Vicky Miller, executive director of Pathways Behavioral Health, joined Kean at the table and described how some existing local services are changing. Kean and Miller said a county-funded school prevention program (the County Substance Abuse Project) was not reprocured under the state’s new administrative-service-organization structure and is therefore currently unfunded. Kean also said One City United’s settlement funds were already fully expended as of January 2025, and a county contract that funds jail-based behavioral-health services is scheduled to end next month.
Michelle, the county finance director, reviewed settlement-account figures and projected future receipts. She reported a June 2024 cash balance of about $1.1 million, FY25 receipts of roughly $329,000 and future estimated payments of about $3.8 million under the current settlement payment schedules. She also described a recent state legislative appropriation (House File 1038) that directed $29 million to Iowa HHS for opioid-related programs and summarized state allocations that could affect local services, including funds for peer services, recovery centers and recovery housing.

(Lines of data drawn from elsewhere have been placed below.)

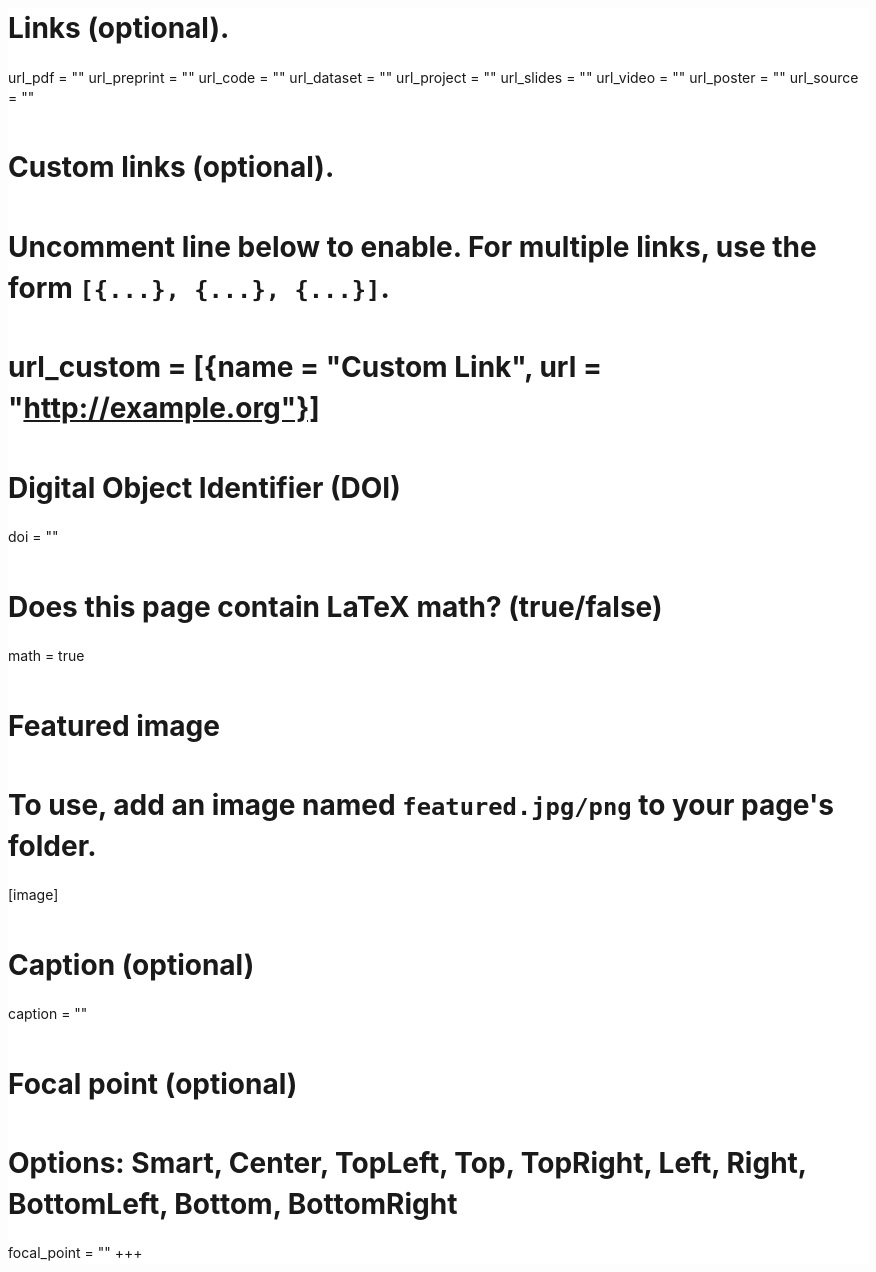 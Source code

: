 # Links (optional).
url_pdf = ""
url_preprint = ""
url_code = ""
url_dataset = ""
url_project = ""
url_slides = ""
url_video = ""
url_poster = ""
url_source = ""

# Custom links (optional).
#   Uncomment line below to enable. For multiple links, use the form `[{...}, {...}, {...}]`.
# url_custom = [{name = "Custom Link", url = "http://example.org"}]

# Digital Object Identifier (DOI)
doi = ""

# Does this page contain LaTeX math? (true/false)
math = true

# Featured image
# To use, add an image named `featured.jpg/png` to your page's folder. 
[image]
  # Caption (optional)
  caption = ""

  # Focal point (optional)
  # Options: Smart, Center, TopLeft, Top, TopRight, Left, Right, BottomLeft, Bottom, BottomRight
  focal_point = ""
+++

Board members discussed whether to front-load spending or spread allocations across many years. Kean said consistent funding and predictable cycles would help applicants plan, and committee members should include health department staff and county finance representation so the application can require budgets, measurable objectives and sustainability plans.
The board approved formation of a committee of four people — Caitlin (Public Health Director), Tiger Park (Deputy Director, Public Health), Colleen (county staff working on vulnerable populations) and Michelle (Finance Director) — to develop the application and bring recommendations about process and timelines back to the board. The group agreed to aim for draft application guidance in early September and to return with a timeline update for short-term amendments to existing providers by the next meeting. The board also asked staff to explore short-term contract amendments so currently funded services, especially jail-based services, do not lapse before the new application cycle is in place.
Why it matters: Blackhawk County receives recurring opioid-settlement payments that must be spent on prevention, treatment, and recovery activities listed in the settlement. The committee will determine how county dollars are allocated, set scoring criteria, and decide whether to prioritize front-loaded investments or sustained annual awards.
What’s next: The committee will meet and return with an application timeline and recommended evaluation criteria; county staff will also propose short-term amendments to existing contracts to bridge funding gaps until the application process is launched.